Clive Owen plays Dalton Russell, who explains to us in the opening shot that he has planned the perfect bank robbery. The film then proceeds to show the heist in progress, and the efforts of Det. Keith Frazier (Denzel Washington) to get the hostages being held in the bank out alive and getting the case wrapped up. When the four robbers seal off the bank and begin the robbery they make everyone take off their clothing and get into dark jumpsuits, white masks, and blindfolds; they are dressed just like the robbers. From here on it is very difficult to tell the good guys from the bad guys, and that is a key theme in the film. Russell isn't an evil criminal mastermind, he's got a point to make, and it isn't about holding hostages or hurting them, or about robbing millions of dollars from the bank. There is a funny scene where a little black kid is playing with a Sony PSP and explains to Dalton the object of the game (kill people, put grenades in their mouths, sell crack to them, rape people, the usual thing an 8-year-old should be playing, in sum). Dalton shakes his head and says he'll have to talk to his father about this game. He's disgusted with the violence. Along comes the super powerdressed Madeline White (Jodie Foster, rather gingerly sporting an Hermès Birkin bag), who has been hired by the bank's owner, Arthur Case (Christopher Plummer) to make sure something in a safe deposit box never sees the light of day. It becomes clear that what's in the box interests Dalton too, and he's not willing to part with it just yet. In a bank full of money, the most important thing is an envelope documenting the origin of Case's money, Nazi loot. Can they manage to escape? And do we care?

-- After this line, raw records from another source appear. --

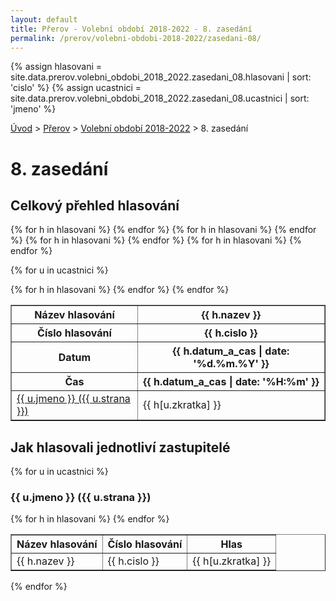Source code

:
 ```yaml
---
layout: default  
title: Přerov - Volební období 2018-2022 - 8. zasedání  
permalink: /prerov/volebni-obdobi-2018-2022/zasedani-08/  
---
```

{% assign hlasovani = site.data.prerov.volebni_obdobi_2018_2022.zasedani_08.hlasovani | sort: 'cislo' %}
{% assign ucastnici = site.data.prerov.volebni_obdobi_2018_2022.zasedani_08.ucastnici | sort: 'jmeno' %}

[Úvod](/) > [Přerov](/prerov) > [Volební období 2018-2022](/prerov/volebni-obdobi-2018-2022) > 8. zasedání

# 8. zasedání

## Celkový přehled hlasování

<table border="1">
  <tr>   
    <th>Název hlasování</th>
    {% for h in hlasovani %}
    <th>{{ h.nazev }}</th>
    {% endfor %}
  </tr>
  <tr> 
    <th>Číslo hlasování</th>
    {% for h in hlasovani %}
    <th>{{ h.cislo }}</th>
    {% endfor %}
  </tr>
  <tr>  
    <th>Datum</th>
    {% for h in hlasovani %}
    <th>{{ h.datum_a_cas | date: '%d.%m.%Y' }}</th>
    {% endfor %}
  </tr>
  <tr>   
    <th>Čas</th>
    {% for h in hlasovani %}
    <th>{{ h.datum_a_cas  | date: '%H:%m' }}</th>
    {% endfor %}
  </tr> 
  
  {% for u in ucastnici %}
  <tr>
    <td><a href="#{{ u.zkratka }}">{{ u.jmeno }} ({{ u.strana }})</a></td>    
    {% for h in hlasovani %}
    <td>{{ h[u.zkratka] }}</td>
    {% endfor %}
  </tr>
  {% endfor %}
</table>

## Jak hlasovali jednotliví zastupitelé

{% for u in ucastnici %}
  <a id="{{ u.zkratka }}"></a>
  <h3> {{ u.jmeno }} ({{ u.strana }}) </h3>
  <table border="1">
    <tr>
      <th>Název hlasování</th>
      <th>Číslo hlasování</th>
      <th>Hlas</th>
    </tr>
    {% for h in hlasovani %}
    <tr>
      <td>{{ h.nazev }}</td>
      <td>{{ h.cislo }}</td>
      <td>{{ h[u.zkratka] }}</td>
    </tr>
    {% endfor %}  
</table>
{% endfor %}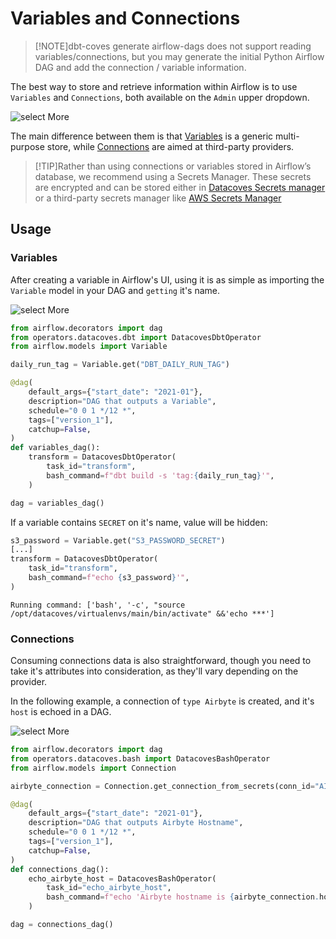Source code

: # Variables and Connections

>[!NOTE]dbt-coves generate airflow-dags does not support reading variables/connections, but you may generate the initial Python Airflow DAG and add the connection / variable information.

The best way to store and retrieve information within Airflow is to use `Variables` and `Connections`, both available on the `Admin` upper dropdown.

![select More](./assets/variables_connections_ui.png)

The main difference between them is that [Variables](https://airflow.apache.org/docs/apache-airflow/2.3.1/howto/variable.html) is a generic multi-purpose store, while [Connections](https://airflow.apache.org/docs/apache-airflow/2.3.1/howto/connection.html) are aimed at third-party providers.

>[!TIP]Rather than using connections or variables stored in Airflow’s database, we recommend using a Secrets Manager. These secrets are encrypted and can be stored either in [Datacoves Secrets manager](/how-tos/airflow/use-datacoves-secrets-manager.md) or a third-party secrets manager like [AWS Secrets Manager](/how-tos/airflow/use-aws-secrets-manager)

## Usage

### Variables

After creating a variable in Airflow's UI, using it is as simple as importing the `Variable` model in your DAG and `getting` it's name.

![select More](./assets/variable_creation.png)

```python
from airflow.decorators import dag
from operators.datacoves.dbt import DatacovesDbtOperator
from airflow.models import Variable

daily_run_tag = Variable.get("DBT_DAILY_RUN_TAG")

@dag(
    default_args={"start_date": "2021-01"},
    description="DAG that outputs a Variable",
    schedule="0 0 1 */12 *",
    tags=["version_1"],
    catchup=False,
)
def variables_dag():
    transform = DatacovesDbtOperator(
        task_id="transform",
        bash_command=f"dbt build -s 'tag:{daily_run_tag}'",
    )

dag = variables_dag()
```

If a variable contains `SECRET` on it's name, value will be hidden:

```python
s3_password = Variable.get("S3_PASSWORD_SECRET")
[...]
transform = DatacovesDbtOperator(
    task_id="transform",
    bash_command=f"echo {s3_password}'",
)
```

```shell
Running command: ['bash', '-c', "source /opt/datacoves/virtualenvs/main/bin/activate" &&'echo ***']

```

### Connections

Consuming connections data is also straightforward, though you need to take it's attributes into consideration, as they'll vary depending on the provider.

In the following example, a connection of `type Airbyte` is created, and it's `host` is echoed in a DAG.

![select More](./assets/connection_creation.png)

```python
from airflow.decorators import dag
from operators.datacoves.bash import DatacovesBashOperator
from airflow.models import Connection

airbyte_connection = Connection.get_connection_from_secrets(conn_id="AIRBYTE_CONNECTION")

@dag(
    default_args={"start_date": "2021-01"},
    description="DAG that outputs Airbyte Hostname",
    schedule="0 0 1 */12 *",
    tags=["version_1"],
    catchup=False,
)
def connections_dag():
    echo_airbyte_host = DatacovesBashOperator(
        task_id="echo_airbyte_host",
        bash_command=f"echo 'Airbyte hostname is {airbyte_connection.host}'",
    )

dag = connections_dag()
```
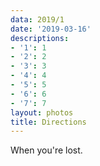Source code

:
 ```yaml
---
data: 2019/1
date: '2019-03-16'
descriptions:
- '1': 1
- '2': 2
- '3': 3
- '4': 4
- '5': 5
- '6': 6
- '7': 7
layout: photos
title: Directions
---
```


When you're lost.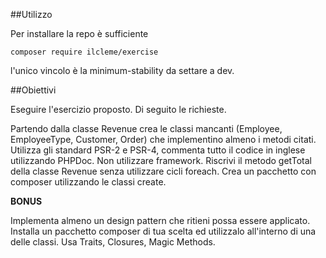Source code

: ##Utilizzo

Per installare la repo è sufficiente
```
composer require ilcleme/exercise
```

l'unico vincolo è la minimum-stability da settare a dev.


##Obiettivi

Eseguire l'esercizio proposto. Di seguito le richieste.

Partendo dalla classe Revenue crea le classi mancanti (Employee, EmployeeType, Customer, Order) che implementino
almeno i metodi citati. Utilizza gli standard PSR-2 e PSR-4, commenta tutto il codice in inglese utilizzando PHPDoc.
Non utilizzare framework.
Riscrivi il metodo getTotal della classe Revenue senza utilizzare cicli foreach.
Crea un pacchetto con composer utilizzando le classi create.

**BONUS**

Implementa almeno un design pattern che ritieni possa essere applicato.
Installa un pacchetto composer di tua scelta ed utilizzalo all'interno di una delle classi.
Usa Traits, Closures, Magic Methods.


##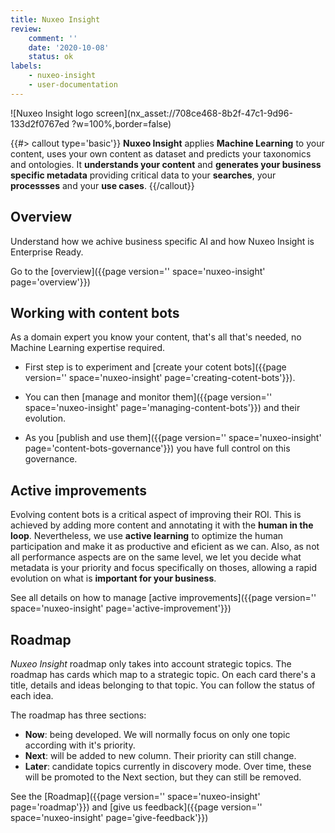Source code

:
 ```yaml
---
title: Nuxeo Insight
review:
    comment: ''
    date: '2020-10-08'
    status: ok
labels:
    - nuxeo-insight
    - user-documentation
---
```

![Nuxeo Insight logo screen](nx_asset://708ce468-8b2f-47c1-9d96-133d2f0767ed ?w=100%,border=false)

{{#> callout type='basic'}}
**Nuxeo Insight** applies **Machine Learning** to your content, uses your own content as dataset and predicts your taxonomics and ontologies. It **understands your content** and **generates your business specific metadata** providing critical data to your **searches**, your **processses** and your **use cases**.
{{/callout}}

## Overview ##

Understand how we achive business specific AI and how Nuxeo Insight is Enterprise Ready.

Go to the [overview]({{page version='' space='nuxeo-insight' page='overview'}})

## Working with content bots ##

As a domain expert you know your content, that's all that's needed, no Machine Learning expertise required.

* First step is to experiment and [create your cotent bots]({{page version='' space='nuxeo-insight' page='creating-cotent-bots'}}). 

* You can then [manage and monitor them]({{page version='' space='nuxeo-insight' page='managing-content-bots'}}) and their evolution. 

* As you [publish and use them]({{page version='' space='nuxeo-insight' page='content-bots-governance'}}) you have full control on this governance. 

## Active improvements ##

Evolving content bots is a critical aspect of improving their ROI. 
This is achieved by adding more content and annotating it with the **human in the loop**. Nevertheless, we use **active learning** to optimize the human participation and make it as productive and eficient as we can.
Also, as not all performance aspects are on the same level, we let you decide what metadata is your priority and focus specifically on thoses, allowing a rapid evolution on what is **important for your business**.

See all details on how to manage [active improvements]({{page version='' space='nuxeo-insight' page='active-improvement'}})




## Roadmap ##
_Nuxeo Insight_ roadmap only takes into account strategic topics. 
The roadmap has cards which map to a strategic topic. On each card there's a title, details and ideas belonging to that topic. You can follow the status of each idea.

The roadmap has three sections:
* **Now**: being developed. We will normally focus on only one topic according with it's priority.
* **Next**: will be added to new column. Their priority can still change.
* **Later**: candidate topics currently in discovery mode. Over time, these will be promoted to the Next section, but they can still be removed.

See the [Roadmap]({{page version='' space='nuxeo-insight' page='roadmap'}}) and 
[give us feedback]({{page version='' space='nuxeo-insight' page='give-feedback'}})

I think that's my main gripe with the film. We don't care enough about the heist because the motivation is never properly developed. It is undoubtedly worthy, but many questions remain unanswered, and the main one is 'Why does Dalton do it?'. Lee is making us work for it in the film, but in a way we do need certain assurances that are not forthcoming. The film left me oddly dissatisfied. The film is well made, assuredly directed, and the acting is all very solid. There are plenty of nice parallel scenes set up in the film: Frazier can't afford a diamond ring for his girlfriend, the only real piece of evidence left at the scene is a Cartier diamond ring. And with a Spike Lee film you expect some angry political angle. It is there but you have to dig a little for it. It is a very post-9/11 film in this sense. One of the bank clerks who is released is being told to kneel (the cops think he's booby trapped) and when he takes his mask off one of the police officers says 'Oh shit he's a fuckin Arab', meaning 'of course he's wired up to explode'. The man is a Sikh. But the friend of the Nazis Arthur Case is paralleled rather nicely with the shady Birkin-toting Madeline, who blackmails Case to go referee on a purchase deal of property on Fifth Avenue by the nephew of Osama Bin Ladin. The implication is clear: Al-Qaeda are the Nazis of today, and the people we describe as war criminals are the same people who today make money in bed with those who wish to destroy Western civilization; they are perfectly respectable, they are pillars of society, who do lots of worthy and laudable things for people in need. But in fifty years, when the atrocities have been raked over, they will be called war criminals too; and others will have stepped in to take their place. Case says, I saw a chance to make money and I took it; Madeline is just the same. There are many who should be uncomfortable with these sentiments.